Extracted data START

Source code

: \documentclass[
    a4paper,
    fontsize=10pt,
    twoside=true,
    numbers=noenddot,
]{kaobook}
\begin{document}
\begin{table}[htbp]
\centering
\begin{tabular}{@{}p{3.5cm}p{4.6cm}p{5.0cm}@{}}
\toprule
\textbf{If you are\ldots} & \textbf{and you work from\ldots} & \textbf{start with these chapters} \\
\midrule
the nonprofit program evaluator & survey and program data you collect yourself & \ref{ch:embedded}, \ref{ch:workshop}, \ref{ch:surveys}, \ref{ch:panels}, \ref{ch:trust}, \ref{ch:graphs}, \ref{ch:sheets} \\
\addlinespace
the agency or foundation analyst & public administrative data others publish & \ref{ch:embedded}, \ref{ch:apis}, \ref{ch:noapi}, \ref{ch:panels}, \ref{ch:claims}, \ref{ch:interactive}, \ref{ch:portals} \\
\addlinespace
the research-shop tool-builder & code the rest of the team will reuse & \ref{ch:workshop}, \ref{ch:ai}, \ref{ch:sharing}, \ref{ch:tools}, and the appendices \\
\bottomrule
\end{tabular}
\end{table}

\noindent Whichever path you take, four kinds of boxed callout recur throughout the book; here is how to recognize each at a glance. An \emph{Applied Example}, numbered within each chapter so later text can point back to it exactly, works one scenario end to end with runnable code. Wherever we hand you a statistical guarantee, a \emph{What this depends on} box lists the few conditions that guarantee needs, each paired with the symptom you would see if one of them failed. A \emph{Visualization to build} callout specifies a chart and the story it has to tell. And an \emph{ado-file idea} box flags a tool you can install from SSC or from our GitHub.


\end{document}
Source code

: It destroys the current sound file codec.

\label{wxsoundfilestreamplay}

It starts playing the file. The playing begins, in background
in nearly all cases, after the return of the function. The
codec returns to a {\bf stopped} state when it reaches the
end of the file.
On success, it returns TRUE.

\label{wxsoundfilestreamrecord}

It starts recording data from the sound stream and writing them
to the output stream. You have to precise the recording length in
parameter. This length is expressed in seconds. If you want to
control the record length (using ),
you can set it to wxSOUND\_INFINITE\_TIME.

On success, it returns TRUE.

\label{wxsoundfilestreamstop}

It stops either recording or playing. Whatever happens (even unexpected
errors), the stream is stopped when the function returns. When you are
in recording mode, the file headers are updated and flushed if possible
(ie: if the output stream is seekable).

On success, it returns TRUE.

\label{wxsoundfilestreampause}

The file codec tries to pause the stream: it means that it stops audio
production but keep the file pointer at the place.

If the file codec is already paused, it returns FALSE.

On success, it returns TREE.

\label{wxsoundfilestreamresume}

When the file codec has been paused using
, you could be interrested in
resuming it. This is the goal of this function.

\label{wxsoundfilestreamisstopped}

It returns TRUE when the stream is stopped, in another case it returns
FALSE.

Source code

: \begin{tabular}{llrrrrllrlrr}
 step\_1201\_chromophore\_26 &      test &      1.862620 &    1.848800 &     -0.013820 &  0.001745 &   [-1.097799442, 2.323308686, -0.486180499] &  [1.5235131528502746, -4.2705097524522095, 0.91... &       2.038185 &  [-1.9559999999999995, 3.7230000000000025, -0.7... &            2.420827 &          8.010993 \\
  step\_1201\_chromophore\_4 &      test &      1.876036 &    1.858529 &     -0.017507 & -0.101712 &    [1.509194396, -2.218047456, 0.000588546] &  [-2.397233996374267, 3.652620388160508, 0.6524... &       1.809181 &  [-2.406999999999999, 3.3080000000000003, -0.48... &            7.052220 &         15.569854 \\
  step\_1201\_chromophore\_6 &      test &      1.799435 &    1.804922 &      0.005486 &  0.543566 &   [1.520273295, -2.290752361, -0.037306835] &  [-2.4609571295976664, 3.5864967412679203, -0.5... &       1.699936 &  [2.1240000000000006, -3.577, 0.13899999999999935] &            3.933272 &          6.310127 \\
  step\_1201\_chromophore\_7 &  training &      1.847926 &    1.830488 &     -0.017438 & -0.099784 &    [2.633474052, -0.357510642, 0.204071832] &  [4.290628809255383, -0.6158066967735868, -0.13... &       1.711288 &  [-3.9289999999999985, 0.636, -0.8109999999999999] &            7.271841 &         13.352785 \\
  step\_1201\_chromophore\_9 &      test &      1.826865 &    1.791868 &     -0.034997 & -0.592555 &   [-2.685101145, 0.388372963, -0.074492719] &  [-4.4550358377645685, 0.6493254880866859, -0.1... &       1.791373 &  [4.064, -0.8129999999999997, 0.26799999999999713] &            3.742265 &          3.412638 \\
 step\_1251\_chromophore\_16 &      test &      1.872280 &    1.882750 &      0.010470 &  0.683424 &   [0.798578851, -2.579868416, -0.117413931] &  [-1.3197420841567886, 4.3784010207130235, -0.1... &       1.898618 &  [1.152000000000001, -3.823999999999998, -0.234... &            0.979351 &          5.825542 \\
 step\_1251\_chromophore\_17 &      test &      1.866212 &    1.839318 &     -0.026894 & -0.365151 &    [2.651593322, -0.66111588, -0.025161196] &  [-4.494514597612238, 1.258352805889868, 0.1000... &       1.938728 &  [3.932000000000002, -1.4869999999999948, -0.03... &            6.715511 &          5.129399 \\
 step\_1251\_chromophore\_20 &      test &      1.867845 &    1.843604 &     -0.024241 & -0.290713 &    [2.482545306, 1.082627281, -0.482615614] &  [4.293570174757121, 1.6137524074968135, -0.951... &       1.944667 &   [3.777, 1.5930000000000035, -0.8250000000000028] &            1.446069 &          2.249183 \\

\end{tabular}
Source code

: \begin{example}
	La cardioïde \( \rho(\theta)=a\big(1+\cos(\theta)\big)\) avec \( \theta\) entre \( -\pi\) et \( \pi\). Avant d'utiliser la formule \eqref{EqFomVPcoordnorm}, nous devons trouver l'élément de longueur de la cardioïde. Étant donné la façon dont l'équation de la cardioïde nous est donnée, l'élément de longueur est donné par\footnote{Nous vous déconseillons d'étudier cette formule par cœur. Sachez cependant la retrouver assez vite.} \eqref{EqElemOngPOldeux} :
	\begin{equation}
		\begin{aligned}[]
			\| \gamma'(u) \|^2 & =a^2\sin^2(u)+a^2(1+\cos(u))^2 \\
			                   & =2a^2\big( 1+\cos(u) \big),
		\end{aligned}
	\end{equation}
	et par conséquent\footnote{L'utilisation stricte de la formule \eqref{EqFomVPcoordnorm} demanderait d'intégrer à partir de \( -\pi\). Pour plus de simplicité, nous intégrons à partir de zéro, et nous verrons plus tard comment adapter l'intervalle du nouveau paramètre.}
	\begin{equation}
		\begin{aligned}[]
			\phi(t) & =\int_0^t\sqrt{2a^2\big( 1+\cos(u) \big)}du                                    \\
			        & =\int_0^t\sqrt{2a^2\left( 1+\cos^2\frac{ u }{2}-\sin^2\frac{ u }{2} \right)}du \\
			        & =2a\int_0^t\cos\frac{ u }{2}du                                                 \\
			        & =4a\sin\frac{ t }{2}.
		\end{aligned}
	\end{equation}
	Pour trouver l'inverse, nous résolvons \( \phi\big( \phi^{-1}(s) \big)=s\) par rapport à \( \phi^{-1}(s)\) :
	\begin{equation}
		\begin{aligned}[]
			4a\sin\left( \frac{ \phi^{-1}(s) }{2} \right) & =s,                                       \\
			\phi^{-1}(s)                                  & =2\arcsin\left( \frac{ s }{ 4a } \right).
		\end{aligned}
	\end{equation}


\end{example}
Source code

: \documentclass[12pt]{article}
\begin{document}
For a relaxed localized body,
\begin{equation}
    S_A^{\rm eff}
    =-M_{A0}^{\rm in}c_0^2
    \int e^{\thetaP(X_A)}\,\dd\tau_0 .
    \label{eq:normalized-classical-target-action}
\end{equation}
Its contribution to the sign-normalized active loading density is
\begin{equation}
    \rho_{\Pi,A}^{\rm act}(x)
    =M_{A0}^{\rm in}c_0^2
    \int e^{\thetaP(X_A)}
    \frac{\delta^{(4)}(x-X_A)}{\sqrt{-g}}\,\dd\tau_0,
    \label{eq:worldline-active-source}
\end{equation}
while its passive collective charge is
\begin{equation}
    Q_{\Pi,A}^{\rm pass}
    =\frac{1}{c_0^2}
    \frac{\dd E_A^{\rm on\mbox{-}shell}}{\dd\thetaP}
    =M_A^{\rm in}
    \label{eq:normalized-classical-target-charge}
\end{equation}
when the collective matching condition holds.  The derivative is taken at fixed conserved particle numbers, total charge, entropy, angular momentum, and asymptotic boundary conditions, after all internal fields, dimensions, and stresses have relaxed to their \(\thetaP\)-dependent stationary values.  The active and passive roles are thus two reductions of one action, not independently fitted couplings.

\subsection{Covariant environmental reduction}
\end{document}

Extracted data END

Required action: Of all the entries above, output exactly the lines between the one holding "The file codec tries" and the one holding "resuming it. This", inclusive.

Task result:
The file codec tries to pause the stream: it means that it stops audio
production but keep the file pointer at the place.

If the file codec is already paused, it returns FALSE.

On success, it returns TREE.

\label{wxsoundfilestreamresume}

When the file codec has been paused using
, you could be interrested in
resuming it. This is the goal of this function.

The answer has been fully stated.